Expansion of the Universe:
Another way of estimating the age of the Universe is by analyzing the expanding nature of the universe. If the expansion rate is known, scientists can work backward and approximate the age of the universe. Thus finding the rate of expansion of the Universe, a constant known as the Hubble constant, is the key. There are a number of factors affecting this constant. The type of matter dominating the Universe, regular matter or dark matter is an important determining factor. The density of the Universe is also important. A less dense Universe is an older universe.

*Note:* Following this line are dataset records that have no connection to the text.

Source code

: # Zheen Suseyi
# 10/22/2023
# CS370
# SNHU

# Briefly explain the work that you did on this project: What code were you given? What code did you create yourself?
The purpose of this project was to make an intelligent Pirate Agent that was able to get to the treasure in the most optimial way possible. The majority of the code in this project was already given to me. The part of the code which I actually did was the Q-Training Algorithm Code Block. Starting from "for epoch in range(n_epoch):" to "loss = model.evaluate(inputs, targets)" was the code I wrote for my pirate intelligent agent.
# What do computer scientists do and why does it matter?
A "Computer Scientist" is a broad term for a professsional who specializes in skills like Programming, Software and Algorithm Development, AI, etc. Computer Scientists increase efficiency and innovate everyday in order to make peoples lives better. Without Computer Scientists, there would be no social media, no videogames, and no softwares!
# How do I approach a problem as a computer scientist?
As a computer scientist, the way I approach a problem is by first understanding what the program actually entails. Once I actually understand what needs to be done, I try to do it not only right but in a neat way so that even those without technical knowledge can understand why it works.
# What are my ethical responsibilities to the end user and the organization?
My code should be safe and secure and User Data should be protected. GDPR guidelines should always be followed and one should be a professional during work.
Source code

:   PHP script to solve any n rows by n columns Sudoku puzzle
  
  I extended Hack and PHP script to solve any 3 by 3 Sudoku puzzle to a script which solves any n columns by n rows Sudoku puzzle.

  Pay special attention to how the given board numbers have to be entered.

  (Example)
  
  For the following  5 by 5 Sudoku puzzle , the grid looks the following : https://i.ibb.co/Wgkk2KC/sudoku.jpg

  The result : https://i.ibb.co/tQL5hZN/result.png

The Big Bang Theory’s Thermal Radiation:
The thermal radiation left over from the Big Bang helps determine the density, composition, and expansion rate of the Universe. The leftover radiation is known as cosmic microwave background radiation. Both NASA’s Wilkinson Microwave Anisotropy Probe (WMAP) and The European Space Agency’s Planck Spacecraft have mapped it. In 2012 the WMAP estimated the Universe to be 13.72 billion years old. Planck measured the age to be about 13.82 billion years.
This gives us a brief understanding of mankind’s attempt to understand the Universe we are living in. The Universe is ever expanding and aging. Hopefully, the future will yield more accurate results regarding its age.